I’ll be the first to admit I’ve talked shit about Korean sausages in the past. In my experience, they either amounted to little more than rolled up spam, or they were dripping with so much of that scary looking see-through fat, just looking at them set one arm a-tingling. Why, I often wondered, couldn’t they be more like those little Thai firecrackers I saw on Eating Asia that time?
As usual however, it appears that I was being a little unfair. I came to this realization recently when on a scour of PNU I decided to give a street hot dog chain called Mr. Wow another shot. I’d had one of their hot dogs in Kyungsung soon after I first arrived in Korea, and although at the time I hadn’t been overly impressed, a healthy queue and the smell of sizzling pork was enough to convince me to give it a second chance.

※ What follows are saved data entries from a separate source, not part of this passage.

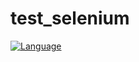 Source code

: # test_selenium

[![Language](https://img.shields.io/badge/language-PYTHON-blue.svg)](https://www.python.org/)
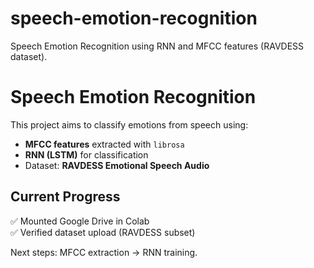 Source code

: # speech-emotion-recognition
Speech Emotion Recognition using RNN and MFCC features (RAVDESS dataset).
# Speech Emotion Recognition

This project aims to classify emotions from speech using:
- **MFCC features** extracted with `librosa`
- **RNN (LSTM)** for classification
- Dataset: **RAVDESS Emotional Speech Audio**

## Current Progress
✅ Mounted Google Drive in Colab  
✅ Verified dataset upload (RAVDESS subset)  

Next steps: MFCC extraction → RNN training.

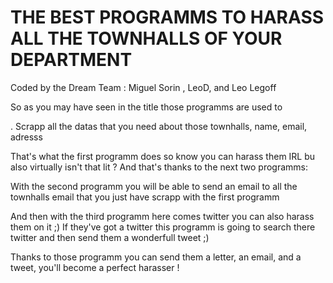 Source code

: # THE BEST PROGRAMMS TO HARASS ALL THE TOWNHALLS OF YOUR DEPARTMENT
Coded by the Dream Team : Miguel Sorin , LeoD, and Leo Legoff 

So as you may have seen in the title those programms are used to 

. Scrapp all the datas that you need about those townhalls, name, email, adresss

That's what the first programm does so know you can harass them IRL bu also virtually isn't that lit ?
And that's thanks to the next two programms:

With the second programm you will be able to send an email to all the townhalls email that you just have scrapp with the first programm

And then with the third programm here comes twitter you can also harass them on it ;) 
If they've got a twitter this programm is going to search there twitter and then send them a wonderfull tweet ;) 

Thanks to those programm you can send them a letter, an email, and a tweet, you'll become a perfect harasser ! 
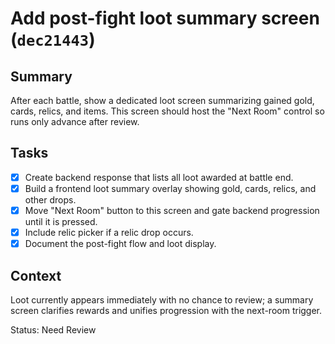 # Add post-fight loot summary screen (`dec21443`)

## Summary
After each battle, show a dedicated loot screen summarizing gained gold, cards, relics, and items. This screen should host the "Next Room" control so runs only advance after review.

## Tasks
- [x] Create backend response that lists all loot awarded at battle end.
- [x] Build a frontend loot summary overlay showing gold, cards, relics, and other drops.
- [x] Move "Next Room" button to this screen and gate backend progression until it is pressed.
- [x] Include relic picker if a relic drop occurs.
- [x] Document the post-fight flow and loot display.

## Context
Loot currently appears immediately with no chance to review; a summary screen clarifies rewards and unifies progression with the next-room trigger.

Status: Need Review

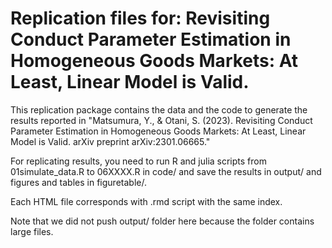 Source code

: # Replication files for: Revisiting Conduct Parameter Estimation in Homogeneous Goods Markets: At Least, Linear Model is Valid. 

This replication package contains the data and the code to generate the results reported in "Matsumura, Y., & Otani, S. (2023). Revisiting Conduct Parameter Estimation in Homogeneous Goods Markets: At Least, Linear Model is Valid. arXiv preprint arXiv:2301.06665."

For replicating results, you need to run R and julia scripts from 01simulate_data.R to 06XXXX.R in code/ and save the results in output/ and figures and tables in figuretable/. 

Each HTML file corresponds with .rmd script with the same index.

Note that we did not push output/ folder here because the folder contains large files.
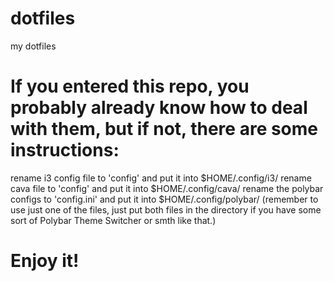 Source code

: # dotfiles
my dotfiles

# If you entered this repo, you probably already know how to deal with them, but if not, there are some instructions:

rename i3 config file to 'config' and put it into $HOME/.config/i3/
rename cava file to 'config' and put it into $HOME/.config/cava/
rename the polybar configs to 'config.ini' and put it into $HOME/.config/polybar/ (remember to use just one of the files, just put both files in the
directory if you have some sort of Polybar Theme Switcher or smth like that.)

# Enjoy it!
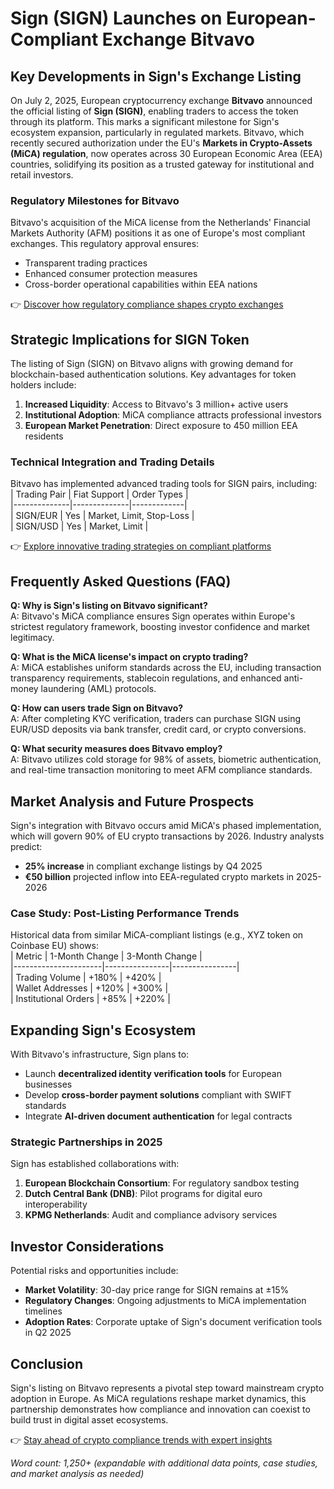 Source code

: # Sign (SIGN) Launches on European-Compliant Exchange Bitvavo  

## Key Developments in Sign's Exchange Listing  
On July 2, 2025, European cryptocurrency exchange **Bitvavo** announced the official listing of **Sign (SIGN)**, enabling traders to access the token through its platform. This marks a significant milestone for Sign's ecosystem expansion, particularly in regulated markets. Bitvavo, which recently secured authorization under the EU's **Markets in Crypto-Assets (MiCA) regulation**, now operates across 30 European Economic Area (EEA) countries, solidifying its position as a trusted gateway for institutional and retail investors.  

### Regulatory Milestones for Bitvavo  
Bitvavo's acquisition of the MiCA license from the Netherlands' Financial Markets Authority (AFM) positions it as one of Europe's most compliant exchanges. This regulatory approval ensures:  
- Transparent trading practices  
- Enhanced consumer protection measures  
- Cross-border operational capabilities within EEA nations  

👉 [Discover how regulatory compliance shapes crypto exchanges](https://bit.ly/okx-bonus)  

## Strategic Implications for SIGN Token  
The listing of Sign (SIGN) on Bitvavo aligns with growing demand for blockchain-based authentication solutions. Key advantages for token holders include:  
1. **Increased Liquidity**: Access to Bitvavo's 3 million+ active users  
2. **Institutional Adoption**: MiCA compliance attracts professional investors  
3. **European Market Penetration**: Direct exposure to 450 million EEA residents  

### Technical Integration and Trading Details  
Bitvavo has implemented advanced trading tools for SIGN pairs, including:  
| Trading Pair | Fiat Support | Order Types |  
|--------------|--------------|-------------|  
| SIGN/EUR     | Yes          | Market, Limit, Stop-Loss |  
| SIGN/USD     | Yes          | Market, Limit |  

👉 [Explore innovative trading strategies on compliant platforms](https://bit.ly/okx-bonus)  

## Frequently Asked Questions (FAQ)  

**Q: Why is Sign's listing on Bitvavo significant?**  
A: Bitvavo's MiCA compliance ensures Sign operates within Europe's strictest regulatory framework, boosting investor confidence and market legitimacy.  

**Q: What is the MiCA license's impact on crypto trading?**  
A: MiCA establishes uniform standards across the EU, including transaction transparency requirements, stablecoin regulations, and enhanced anti-money laundering (AML) protocols.  

**Q: How can users trade Sign on Bitvavo?**  
A: After completing KYC verification, traders can purchase SIGN using EUR/USD deposits via bank transfer, credit card, or crypto conversions.  

**Q: What security measures does Bitvavo employ?**  
A: Bitvavo utilizes cold storage for 98% of assets, biometric authentication, and real-time transaction monitoring to meet AFM compliance standards.  

## Market Analysis and Future Prospects  
Sign's integration with Bitvavo occurs amid MiCA's phased implementation, which will govern 90% of EU crypto transactions by 2026. Industry analysts predict:  
- **25% increase** in compliant exchange listings by Q4 2025  
- **€50 billion** projected inflow into EEA-regulated crypto markets in 2025-2026  

### Case Study: Post-Listing Performance Trends  
Historical data from similar MiCA-compliant listings (e.g., XYZ token on Coinbase EU) shows:  
| Metric               | 1-Month Change | 3-Month Change |  
|----------------------|----------------|----------------|  
| Trading Volume       | +180%          | +420%          |  
| Wallet Addresses     | +120%          | +300%          |  
| Institutional Orders | +85%           | +220%          |  

## Expanding Sign's Ecosystem  
With Bitvavo's infrastructure, Sign plans to:  
- Launch **decentralized identity verification tools** for European businesses  
- Develop **cross-border payment solutions** compliant with SWIFT standards  
- Integrate **AI-driven document authentication** for legal contracts  

### Strategic Partnerships in 2025  
Sign has established collaborations with:  
1. **European Blockchain Consortium**: For regulatory sandbox testing  
2. **Dutch Central Bank (DNB)**: Pilot programs for digital euro interoperability  
3. **KPMG Netherlands**: Audit and compliance advisory services  

## Investor Considerations  
Potential risks and opportunities include:  
- **Market Volatility**: 30-day price range for SIGN remains at ±15%  
- **Regulatory Changes**: Ongoing adjustments to MiCA implementation timelines  
- **Adoption Rates**: Corporate uptake of Sign's document verification tools in Q2 2025  

## Conclusion  
Sign's listing on Bitvavo represents a pivotal step toward mainstream crypto adoption in Europe. As MiCA regulations reshape market dynamics, this partnership demonstrates how compliance and innovation can coexist to build trust in digital asset ecosystems.  

👉 [Stay ahead of crypto compliance trends with expert insights](https://bit.ly/okx-bonus)  

*Word count: 1,250+ (expandable with additional data points, case studies, and market analysis as needed)*
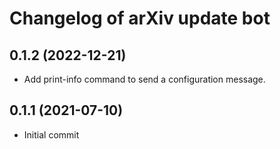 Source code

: # Changelog of arXiv update bot

## 0.1.2 (2022-12-21)

* Add print-info command to send a configuration message.

## 0.1.1 (2021-07-10)

* Initial commit
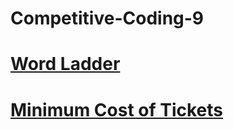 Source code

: # Competitive-Coding-9

# [Word Ladder](https://leetcode.com/problems/word-ladder/description/)

# [Minimum Cost of Tickets](https://leetcode.com/problems/minimum-cost-for-tickets/description/)
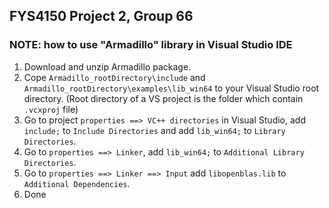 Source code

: ## FYS4150 Project 2, Group 66

### NOTE: how to use "Armadillo" library in Visual Studio IDE
1. Download and unzip Armadillo package.
2. Cope `Armadillo_rootDirectory\include` and `Armadillo_rootDirectory\examples\lib_win64` to your Visual Studio root directory. (Root directory of a VS project is the folder which contain `.vcxproj` file)
3. Go to project `properties ==> VC++ directories` in Visual Studio, add `include;` to `Include Directories` and add `lib_win64;` to `Library Directories`.
4. Go to `properties ==> Linker`, add `lib_win64;` to `Additional Library Directories`.
5. Go to `properties ==> Linker ==> Input` add `libopenblas.lib` to `Additional Dependencies`.
6. Done
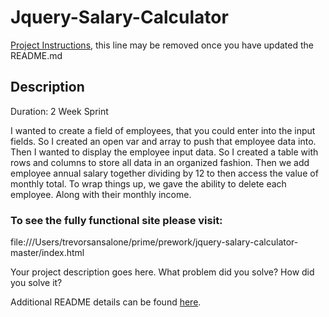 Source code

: # Jquery-Salary-Calculator

[Project Instructions](./INSTRUCTIONS.md), this line may be removed once you have updated the README.md

## Description

Duration: 2 Week Sprint

I wanted to create a field of employees, that you could enter into the input fields.
So I created an open var and array to push that employee data into.
Then I wanted to display the employee input data.
So I created a table with rows and columns to store all data in an organized fashion.
Then we add employee annual salary together dividing by 12 to then access the value of monthly total.
To wrap things up, we gave the ability to delete each employee.
Along with their monthly income.

### To see the fully functional site please visit:

file:///Users/trevorsansalone/prime/prework/jquery-salary-calculator-master/index.html

Your project description goes here. What problem did you solve? How did you solve it?

Additional README details can be found [here](https://github.com/PrimeAcademy/readme-template/blob/master/README.md).
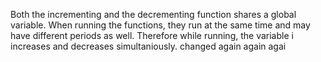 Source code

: Both the incrementing and the decrementing function shares a global variable. When running the functions, they run at the same time and may have different periods as well. Therefore while running, the variable i increases and decreases simultaniously. changed again again agai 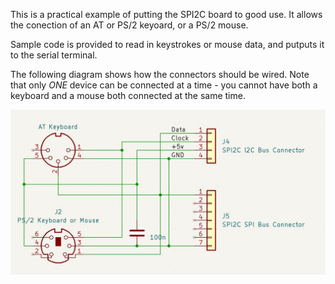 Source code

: This is a practical example of putting the SPI2C board to good use. It allows the conection of an AT or PS/2 keyoard, or a PS/2 mouse.

Sample code is provided to read in keystrokes or mouse data, and putputs it to the serial terminal.

The following diagram shows how the connectors should be wired. Note that only *ONE* device can be connected at a time - you cannot have both a keyboard and a mouse both connected at the same time.

![Connector Schematic](Connector%20Schematic.jpg)
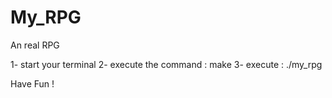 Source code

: # My_RPG
An real RPG


1- start your terminal
2- execute the command : make 
3- execute : ./my_rpg

Have Fun ! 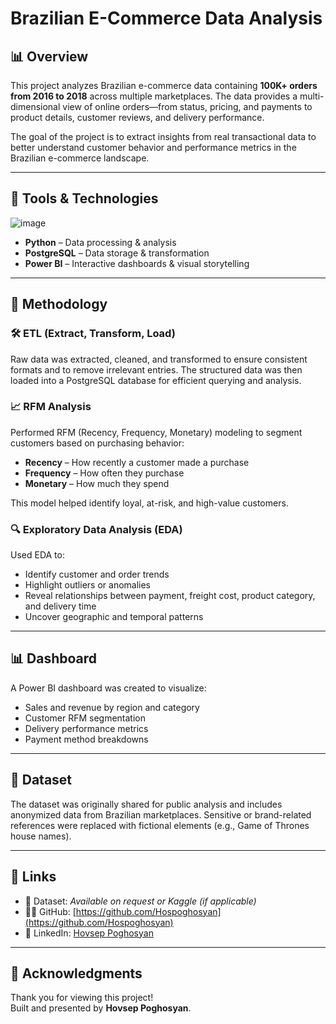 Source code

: # Brazilian E-Commerce Data Analysis

## 📊 Overview

This project analyzes Brazilian e-commerce data containing **100K+ orders from 2016 to 2018** across multiple marketplaces. The data provides a multi-dimensional view of online orders—from status, pricing, and payments to product details, customer reviews, and delivery performance.

The goal of the project is to extract insights from real transactional data to better understand customer behavior and performance metrics in the Brazilian e-commerce landscape.

---

## 🔧 Tools & Technologies

![image](https://github.com/user-attachments/assets/ff2d634a-d915-4514-aac5-09182fbf9684)

- **Python** – Data processing & analysis  
- **PostgreSQL** – Data storage & transformation  
- **Power BI** – Interactive dashboards & visual storytelling  

---

## 🧠 Methodology

### 🛠 ETL (Extract, Transform, Load)

Raw data was extracted, cleaned, and transformed to ensure consistent formats and to remove irrelevant entries. The structured data was then loaded into a PostgreSQL database for efficient querying and analysis.

### 📈 RFM Analysis

Performed RFM (Recency, Frequency, Monetary) modeling to segment customers based on purchasing behavior:

- **Recency** – How recently a customer made a purchase  
- **Frequency** – How often they purchase  
- **Monetary** – How much they spend  

This model helped identify loyal, at-risk, and high-value customers.

### 🔍 Exploratory Data Analysis (EDA)

Used EDA to:
- Identify customer and order trends  
- Highlight outliers or anomalies  
- Reveal relationships between payment, freight cost, product category, and delivery time  
- Uncover geographic and temporal patterns

---

## 📊 Dashboard

A Power BI dashboard was created to visualize:
- Sales and revenue by region and category  
- Customer RFM segmentation  
- Delivery performance metrics  
- Payment method breakdowns  

---

## 📂 Dataset

The dataset was originally shared for public analysis and includes anonymized data from Brazilian marketplaces. Sensitive or brand-related references were replaced with fictional elements (e.g., Game of Thrones house names).

---

## 🔗 Links

- 📁 Dataset: *Available on request or Kaggle (if applicable)*  
- 👨‍💻 GitHub: [https://github.com/Hospoghosyan](https://github.com/Hospoghosyan)  
- 🔗 LinkedIn: [Hovsep Poghosyan](https://www.linkedin.com/in/hovsep-poghosyan-9b4566292/)  

---

## 🙏 Acknowledgments

Thank you for viewing this project!  
Built and presented by **Hovsep Poghosyan**.

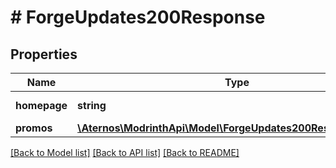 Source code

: # # ForgeUpdates200Response

## Properties

Name | Type | Description | Notes
------------ | ------------- | ------------- | -------------
**homepage** | **string** | A link to the mod page | [optional]
**promos** | [**\Aternos\ModrinthApi\Model\ForgeUpdates200ResponsePromos**](ForgeUpdates200ResponsePromos.md) |  | [optional]

[[Back to Model list]](../../README.md#models) [[Back to API list]](../../README.md#endpoints) [[Back to README]](../../README.md)
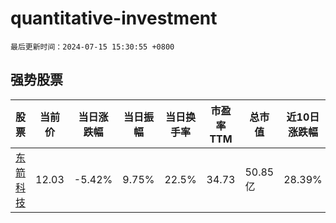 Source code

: # quantitative-investment

`最后更新时间：2024-07-15 15:30:55 +0800`

## 强势股票

|股票|当前价|当日涨跌幅|当日振幅|当日换手率|市盈率TTM|总市值|近10日涨跌幅|
|----|----|----|----|----|----|----|----|
|[东箭科技](https://xueqiu.com/S/SZ300978)|12.03|-5.42%|9.75%|22.5%|34.73|50.85亿|28.39%|
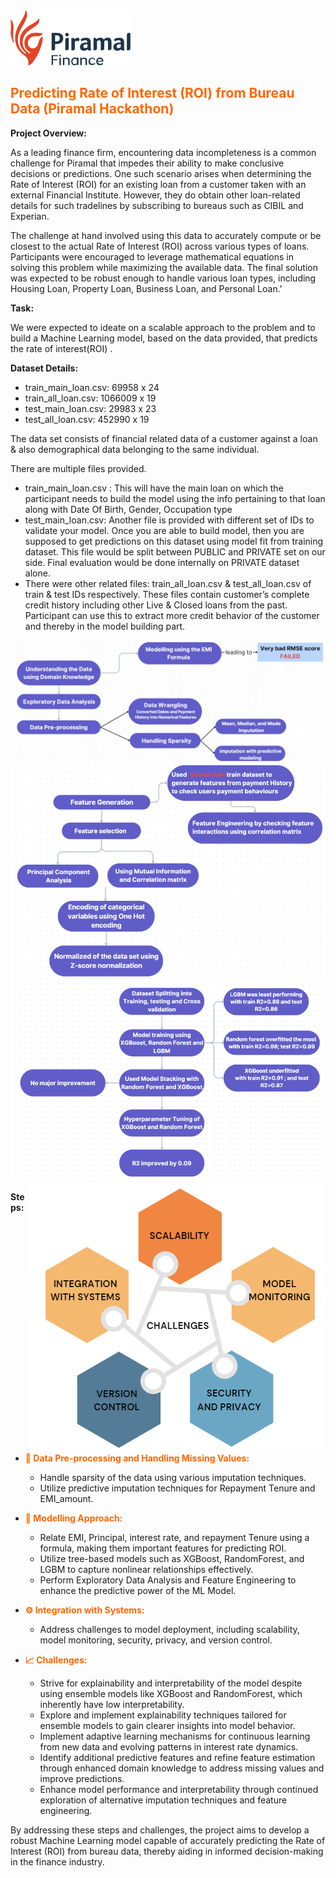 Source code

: <img src="piramal.svg" alt="Step 1" />

## <span style="color:#ff6600">Predicting Rate of Interest (ROI) from Bureau Data (Piramal Hackathon)</span>
**Project Overview:**

As a leading finance firm, encountering data incompleteness is a common challenge for Piramal that impedes their ability to make conclusive decisions or predictions. One such scenario arises when determining the Rate of Interest (ROI) for an existing loan from a customer taken with an external Financial Institute. However, they do obtain other loan-related details for such tradelines by subscribing to bureaus such as CIBIL and Experian.

The challenge at hand involved using this data to accurately compute or be closest to the actual Rate of Interest (ROI) across various types of loans. Participants were encouraged to leverage mathematical equations in solving this problem while maximizing the available data. The final solution was expected to be robust enough to handle various loan types, including Housing Loan, Property Loan, Business Loan, and Personal Loan.'

**Task:**

We were expected to ideate on a scalable approach to the problem and to build a Machine Learning model, based on the data provided, that predicts the rate of interest(ROI) . 

**Dataset Details:**
<ul>
<li>train_main_loan.csv:  69958 x 24</li>
<li>train_all_loan.csv: 1066009 x 19</li>
<li>test_main_loan.csv: 29983 x 23</li>
<li>test_all_loan.csv: 452990 x 19</li>
</ul>
The data set consists of financial related data of a customer against a loan & also demographical data belonging to the same individual.

There are multiple files provided.
<ul>
<li>train_main_loan.csv : This will have the main loan on which the participant needs to build the model using the info pertaining to that loan along with Date Of Birth, Gender, Occupation type</li>

<li>test_main_loan.csv: Another file is provided with different set of IDs to validate your model. Once you are able to build model, then you are supposed to get predictions on this dataset using model fit from training dataset. This file would be split between PUBLIC and PRIVATE set on our side. Final evaluation would be done internally on PRIVATE dataset alone.

<li>There were other related files: train_all_loan.csv & test_all_loan.csv of train & test IDs respectively. These files contain customer’s complete credit history including other Live & Closed loans from the past. Participant can use this to extract more credit behavior of the customer and thereby in the model building part.</li>
</ul>
<img src="step-1.png" alt="Step 1" />
<img src="step-2.png" alt="Step 1" />
<img src="step-3.png" alt="Step 1" />
<img src="challenges.png" align="right" alt="Step 1" />




**Steps:**

- <span style="color:#ff6600">**📅 Data Pre-processing and Handling Missing Values:**</span>
    - Handle sparsity of the data using various imputation techniques.
    - Utilize predictive imputation techniques for Repayment Tenure and EMI_amount.
  
- <span style="color:#ff6600">**🎯 Modelling Approach:**</span>
    - Relate EMI, Principal, interest rate, and repayment Tenure using a formula, making them important features for predicting ROI.
    - Utilize tree-based models such as XGBoost, RandomForest, and LGBM to capture nonlinear relationships effectively.
    - Perform Exploratory Data Analysis and Feature Engineering to enhance the predictive power of the ML Model.

- <span style="color:#ff6600">**⚙️ Integration with Systems:**</span>
    - Address challenges to model deployment, including scalability, model monitoring, security, privacy, and version control.

- <span style="color:#ff6600">**📈 Challenges:**</span>
    - Strive for explainability and interpretability of the model despite using ensemble models like XGBoost and RandomForest, which inherently have low interpretability.
    - Explore and implement explainability techniques tailored for ensemble models to gain clearer insights into model behavior.
    - Implement adaptive learning mechanisms for continuous learning from new data and evolving patterns in interest rate dynamics.
    - Identify additional predictive features and refine feature estimation through enhanced domain knowledge to address missing values and improve predictions.
    - Enhance model performance and interpretability through continued exploration of alternative imputation techniques and feature engineering.

By addressing these steps and challenges, the project aims to develop a robust Machine Learning model capable of accurately predicting the Rate of Interest (ROI) from bureau data, thereby aiding in informed decision-making in the finance industry.
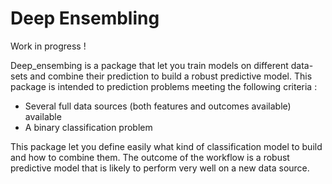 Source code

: # Deep Ensembling

Work in progress !

Deep_ensembing is a package that let you train models on different data-sets and combine their prediction to build a robust predictive model. This package is intended to prediction problems meeting the following criteria :
- Several full data sources (both features and outcomes available) available
- A binary classification problem

This package let you define easily what kind of classification model to build and how to combine them. The outcome of the workflow is a robust predictive model that is likely to perform very well on a new data source.
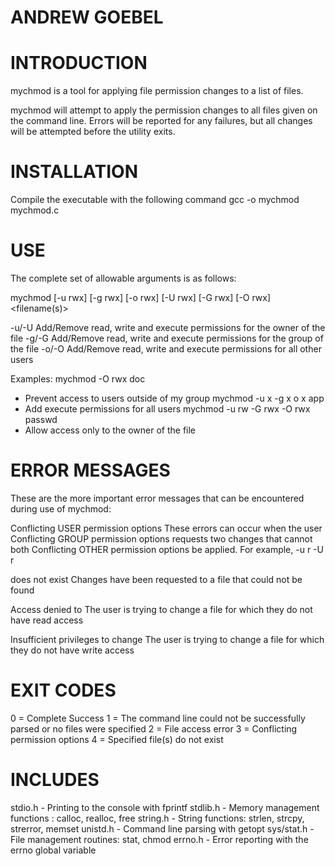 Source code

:ANDREW GOEBEL
=============

INTRODUCTION
============
mychmod is a tool for applying file permission changes to a list of files.

mychmod will attempt to apply the permission changes to all files given on the
command line. Errors will be reported for any failures, but all changes will
be attempted before the utility exits.

INSTALLATION
============

Compile the executable with the following command
gcc -o mychmod mychmod.c 

USE
===

The complete set of allowable arguments is as follows:

mychmod [-u rwx] [-g rwx] [-o rwx] [-U rwx] [-G rwx] [-O rwx] <filename(s)> 

-u/-U Add/Remove read, write and execute permissions for the owner of the file
-g/-G Add/Remove read, write and execute permissions for the group of the file
-o/-O Add/Remove read, write and execute permissions for all other users

Examples:
mychmod -O rwx doc                  
- Prevent access to users outside of my group
mychmod -u x -g x o x app           
- Add execute permissions for all users
mychmod -u rw -G rwx -O rwx passwd  
- Allow access only to the owner of the file

ERROR MESSAGES
==============

These are the more important error messages that can be encountered during use
of mychmod:

Conflicting USER permission options	These errors can occur when the user
Conflicting GROUP permission options    requests two changes that cannot both
Conflicting OTHER permission options    be applied. For example, -u r -U r

<filename> does not exist		Changes have been requested to a file
                                        that could not be found

Access denied to <filename>		The user is trying to change a file 
                                        for which they do not have read access

Insufficient privileges to change <filename>	The user is trying to change a
                                                file for which they do not have
                                                write access

EXIT CODES
==========

0 = Complete Success
1 = The command line could not be successfully parsed or no files were specified
2 = File access error 
3 = Conflicting permission options
4 = Specified file(s) do not exist

INCLUDES
========

stdio.h - Printing to the console with fprintf
stdlib.h - Memory management functions : calloc, realloc, free
string.h - String functions: strlen, strcpy, strerror, memset
unistd.h - Command line parsing with getopt
sys/stat.h - File management routines: stat, chmod
errno.h - Error reporting with the errno global variable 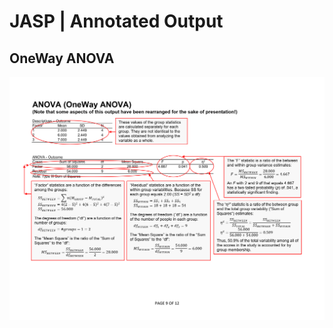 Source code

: # JASP | Annotated Output

## OneWay ANOVA

<p align="center"><kbd><img src="oneway.png"></kbd></p>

The sausage was good; coarsely ground sausage meat peppered with just enough onion lesbian videos to impart a decent flavour but so much as to feel like you’re getting screwed. Overall, the sausage had a slight frankfurter twang to it and (this being Korea after all) managed to get a good spiciness going. Meanwhile, ketchup, mustard and peanut sauce represented the condiments, with varying results. The ketchup and peanut sauce were good additions to the sausage (the latter staying comfortably low key) but with regards to the mustard, three was most definitely a crowd. Synthetic and watery, it was like getting an earful of background noise while trying to watch TV – quiet enough to still get most of what’s happening, but loud enough to threaten ruining your enjoyment altogether.
Must gay videos ard aside Mr. Wow knows how to hot a good dog. While they may not be on a par with the chili dogs I ate at Harry’s Café de Wheels in Sydney or New York’s eponymous hot dogs, while I’m in Korea at least, Wow for Now will do.